-- TASK DESCRIPTION --
Your answer should consist of each line from the data below that contains "returns".

-- DATA EXCERPTS --
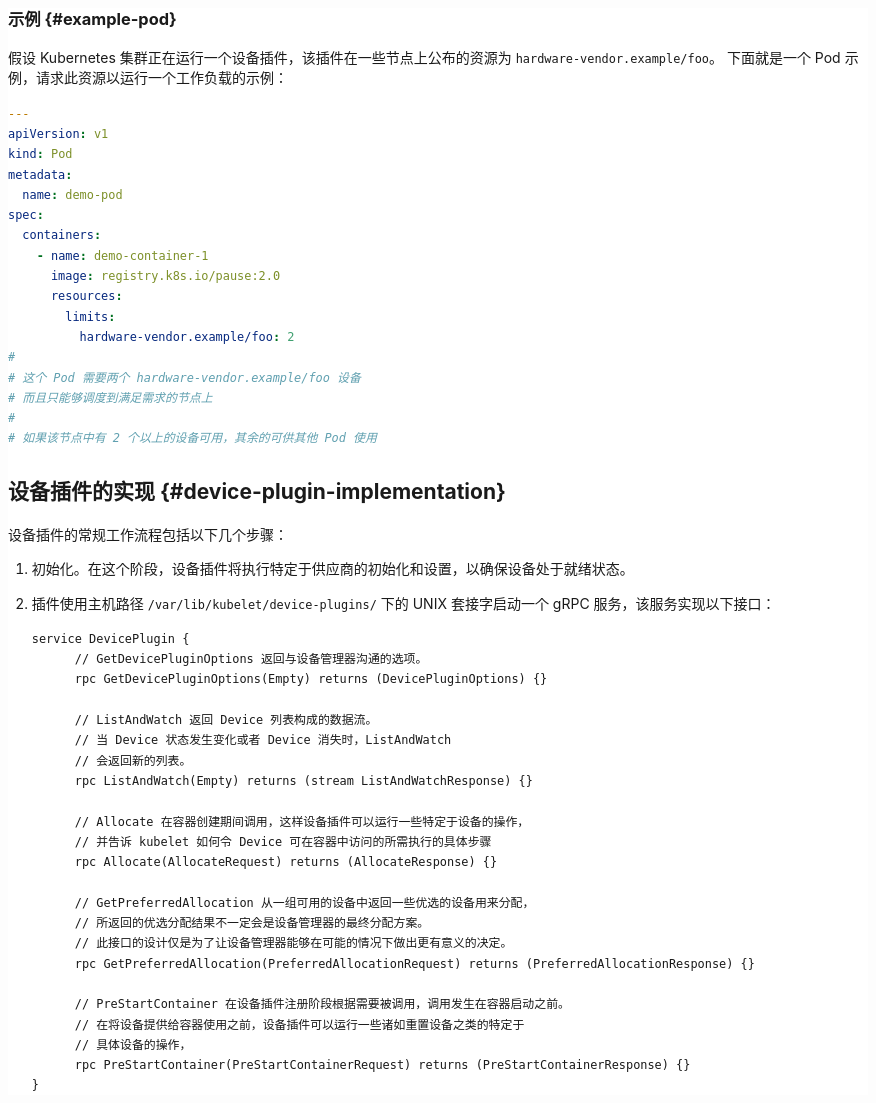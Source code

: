 
### 示例 {#example-pod}


假设 Kubernetes 集群正在运行一个设备插件，该插件在一些节点上公布的资源为 `hardware-vendor.example/foo`。
下面就是一个 Pod 示例，请求此资源以运行一个工作负载的示例：


```yaml
---
apiVersion: v1
kind: Pod
metadata:
  name: demo-pod
spec:
  containers:
    - name: demo-container-1
      image: registry.k8s.io/pause:2.0
      resources:
        limits:
          hardware-vendor.example/foo: 2
#
# 这个 Pod 需要两个 hardware-vendor.example/foo 设备
# 而且只能够调度到满足需求的节点上
#
# 如果该节点中有 2 个以上的设备可用，其余的可供其他 Pod 使用
```


## 设备插件的实现    {#device-plugin-implementation}

设备插件的常规工作流程包括以下几个步骤：

1. 初始化。在这个阶段，设备插件将执行特定于供应商的初始化和设置，以确保设备处于就绪状态。

2. 插件使用主机路径 `/var/lib/kubelet/device-plugins/` 下的 UNIX 套接字启动一个
   gRPC 服务，该服务实现以下接口：

   
   ```gRPC
   service DevicePlugin {
         // GetDevicePluginOptions 返回与设备管理器沟通的选项。
         rpc GetDevicePluginOptions(Empty) returns (DevicePluginOptions) {}

         // ListAndWatch 返回 Device 列表构成的数据流。
         // 当 Device 状态发生变化或者 Device 消失时，ListAndWatch
         // 会返回新的列表。
         rpc ListAndWatch(Empty) returns (stream ListAndWatchResponse) {}

         // Allocate 在容器创建期间调用，这样设备插件可以运行一些特定于设备的操作，
         // 并告诉 kubelet 如何令 Device 可在容器中访问的所需执行的具体步骤
         rpc Allocate(AllocateRequest) returns (AllocateResponse) {}

         // GetPreferredAllocation 从一组可用的设备中返回一些优选的设备用来分配，
         // 所返回的优选分配结果不一定会是设备管理器的最终分配方案。
         // 此接口的设计仅是为了让设备管理器能够在可能的情况下做出更有意义的决定。
         rpc GetPreferredAllocation(PreferredAllocationRequest) returns (PreferredAllocationResponse) {}

         // PreStartContainer 在设备插件注册阶段根据需要被调用，调用发生在容器启动之前。
         // 在将设备提供给容器使用之前，设备插件可以运行一些诸如重置设备之类的特定于
         // 具体设备的操作，
         rpc PreStartContainer(PreStartContainerRequest) returns (PreStartContainerResponse) {}
   }
   ```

-- SOLUTION --
         rpc GetDevicePluginOptions(Empty) returns (DevicePluginOptions) {}
         rpc ListAndWatch(Empty) returns (stream ListAndWatchResponse) {}
         rpc Allocate(AllocateRequest) returns (AllocateResponse) {}
         rpc GetPreferredAllocation(PreferredAllocationRequest) returns (PreferredAllocationResponse) {}
         rpc PreStartContainer(PreStartContainerRequest) returns (PreStartContainerResponse) {}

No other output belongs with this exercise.